危機管理対策は万全か

  • 記事:平田 邦彦

余りにも意識が低すぎるのでは?

 年が明けて、いよいよラグビーワールドカップが迫って来た。そして翌年には東京オリンピック・パラリンピックと世界的なビッグイベントが続く。

 国は2020年に観光客4000万人を迎え入れるとし、すでに3000万人の実績を得ているから、それは実現されるだろうが、肝心の迎え入れる体制を見ると、まだまだやるべきことは多いと感じる。

 航空機や観光船については、厳しく手荷物検査等が実施され、事前の対策が取られているかに見えるが、競技場での安全対策はどのように考えられているのだろうか。4万も5万もの人が押し寄せる競技場での手荷物検査、身体検査はスムーズに行えるのか。それに、新幹線のような大量輸送を可能にする素晴らしいインフラを備えてはいるものの、ここでは全くのノーチェックである。

 性善説を前提に成立してきた我が国の安全対策は、4000万人もの外国人を迎えようとする中で、新たな対策が求められる時代に入ったと理解すべきではないだろうか。

 新幹線の改札で空港と同じような検査をすることはとても現実的とは思えないが、不特定多数を対象とするテロ行為は今後さらに増えてくると想定するべきなのだ。例えは不適切かもしれないが、航空機の乗客は多くても600人程度。新幹線となるとその倍以上の人間を運んでいる。万一テロが発生すればその被害は甚大なものとなる。

 あのX線検査をする人間は、育成するにも時間がかかり、急には増員が図れないとも聞く。交通整理をしているガードマンと同じような格好はしているものの、求められている役割を果たす為には、それなりのスキルを必要とする。もっとしっかりとした資格制度を設けて、それなりの手厚い処遇を考えて行くべきだろう。
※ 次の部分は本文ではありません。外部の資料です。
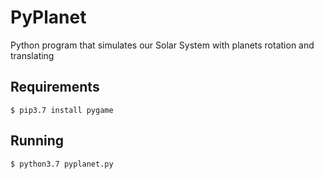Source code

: # PyPlanet
Python program that simulates our Solar System with planets rotation and translating

## Requirements
```
$ pip3.7 install pygame
```

## Running
```
$ python3.7 pyplanet.py
```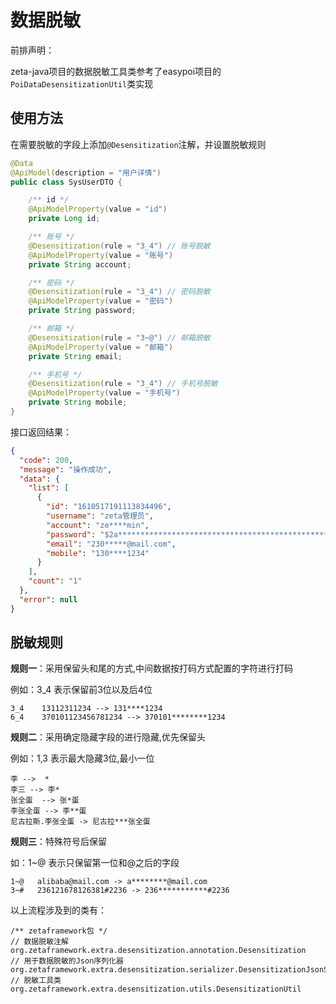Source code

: # 数据脱敏

前排声明：

zeta-java项目的数据脱敏工具类参考了easypoi项目的`PoiDataDesensitizationUtil`类实现


## 使用方法

在需要脱敏的字段上添加`@Desensitization`注解，并设置脱敏规则

```java
@Data
@ApiModel(description = "用户详情")
public class SysUserDTO {

    /** id */
    @ApiModelProperty(value = "id")
    private Long id;

    /** 账号 */
    @Desensitization(rule = "3_4") // 账号脱敏
    @ApiModelProperty(value = "账号")
    private String account;

    /** 密码 */
    @Desensitization(rule = "3_4") // 密码脱敏
    @ApiModelProperty(value = "密码")
    private String password;

    /** 邮箱 */
    @Desensitization(rule = "3~@") // 邮箱脱敏
    @ApiModelProperty(value = "邮箱")
    private String email;

    /** 手机号 */
    @Desensitization(rule = "3_4") // 手机号脱敏
    @ApiModelProperty(value = "手机号")
    private String mobile;
}
```

接口返回结果：
```json
{
  "code": 200,
  "message": "操作成功",
  "data": {
    "list": [
      {
        "id": "1610517191113834496",
        "username": "zeta管理员",
        "account": "ze****min",
        "password": "$2a*****************************************************JnFu",
        "email": "230*****@mail.com",
        "mobile": "130****1234"
      }
    ],
    "count": "1"
  },
  "error": null
}
```


## 脱敏规则

**规则一**：采用保留头和尾的方式,中间数据按打码方式配置的字符进行打码

例如：3_4 表示保留前3位以及后4位
```
3_4    13112311234 --> 131****1234
6_4    370101123456781234 --> 370101********1234
 ```

**规则二**：采用确定隐藏字段的进行隐藏,优先保留头

例如：1,3 表示最大隐藏3位,最小一位
```
李 -->  *
李三 --> 李*
张全蛋  --> 张*蛋
李张全蛋 --> 李**蛋
尼古拉斯.李张全蛋 -> 尼古拉***张全蛋
```

**规则三**：特殊符号后保留

如：1~@ 表示只保留第一位和@之后的字段
```
1~@   alibaba@mail.com -> a********@mail.com
3~#   236121678126381#2236 -> 236***********#2236
```


以上流程涉及到的类有：
```
/** zetaframework包 */
// 数据脱敏注解
org.zetaframework.extra.desensitization.annotation.Desensitization
// 用于数据脱敏的Json序列化器
org.zetaframework.extra.desensitization.serializer.DesensitizationJsonSerializer
// 脱敏工具类
org.zetaframework.extra.desensitization.utils.DesensitizationUtil
```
 先進諸国にあっては、しっかりとした制度が設けられ、検査要員に国家資格を付している国もある。顔、光彩、指紋など認証に関わる技術は日々新たなものが登場して来ているが、それらを組み合わせ、より安全でスピーディなシステムの開発が求められているのではないだろうか。

 新幹線に乗ったり、競技場への入場に多くの時間をかけられないからと言って、無防備であって済む話ではない。

 何らかの方法を講ずることは、不便さが増すことになるにしても、安全対策に万全を期すことがいま求められていると心すべきである。